=== WORK REQUEST ===
Filter out all lines without the word "Communication" from the data below, please, and copy the rest.

=== MATERIAL FOR THIS EXERCISE ===
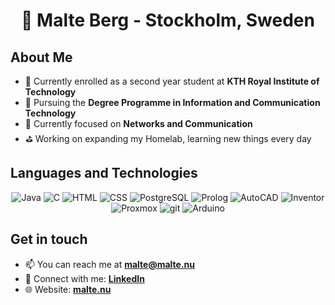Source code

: <div align=center>
  
# 👤 Malte Berg - Stockholm, Sweden

</div>

## About Me
- 🎒 Currently enrolled as a second year student at **KTH Royal Institute of Technology**
- 🔭 Pursuing the **Degree Programme in Information and Communication Technology**
- 🔬 Currently focused on **Networks and Communication**
- ⛳️ Working on expanding my Homelab, learning new things every day

## Languages and Technologies
<div align=center>
  
![Java](https://img.shields.io/badge/Java-orange?style=for-the-badge&logo=openjdk) ![C](https://img.shields.io/badge/C-blue?style=for-the-badge&logo=c&logoColor=white) ![HTML](https://img.shields.io/badge/HTML-red?style=for-the-badge&logo=html5&logoColor=white&color=%23E34F26) ![CSS](https://img.shields.io/badge/CSS-blue?style=for-the-badge&logo=css3&logoColor=white&color=%231572B6) ![PostgreSQL](https://img.shields.io/badge/PostgreSQL-blue?style=for-the-badge&logo=PostgreSQL&logoColor=white&color=%23759dc6) ![Prolog](https://tinyurl.com/prologlogo) ![AutoCAD](https://img.shields.io/badge/AutoCAD-red?style=for-the-badge&logo=autocad&logoColor=white&color=%23E51050) ![Inventor](https://img.shields.io/badge/Inventor-yellow?style=for-the-badge&logo=autodesk&logoColor=white&color=%23d4b13c) ![Proxmox](https://img.shields.io/badge/ProxMox-orange?style=for-the-badge&logo=proxmox&logoColor=white&color=%23E57000) ![git](https://img.shields.io/badge/git-orange?style=for-the-badge&logo=git&logoColor=white&color=%23F05032) ![Arduino](https://img.shields.io/badge/Arduino-blue?style=for-the-badge&logo=arduino&logoColor=white&color=%2300878F)

</div>

## Get in touch
- 📫 You can reach me at **<a href=mailto:malte@malte.nu>malte@malte.nu</a>**
- 🤝 Connect with me: **<a href="https://linkedin.com/in/malte-e-berg">LinkedIn</a>**
- 🌐 Website: **<a href="https://malte.nu">malte.nu</a>**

=== OUTPUT OF THE TASK ===
- 🔭 Pursuing the **Degree Programme in Information and Communication Technology**
- 🔬 Currently focused on **Networks and Communication**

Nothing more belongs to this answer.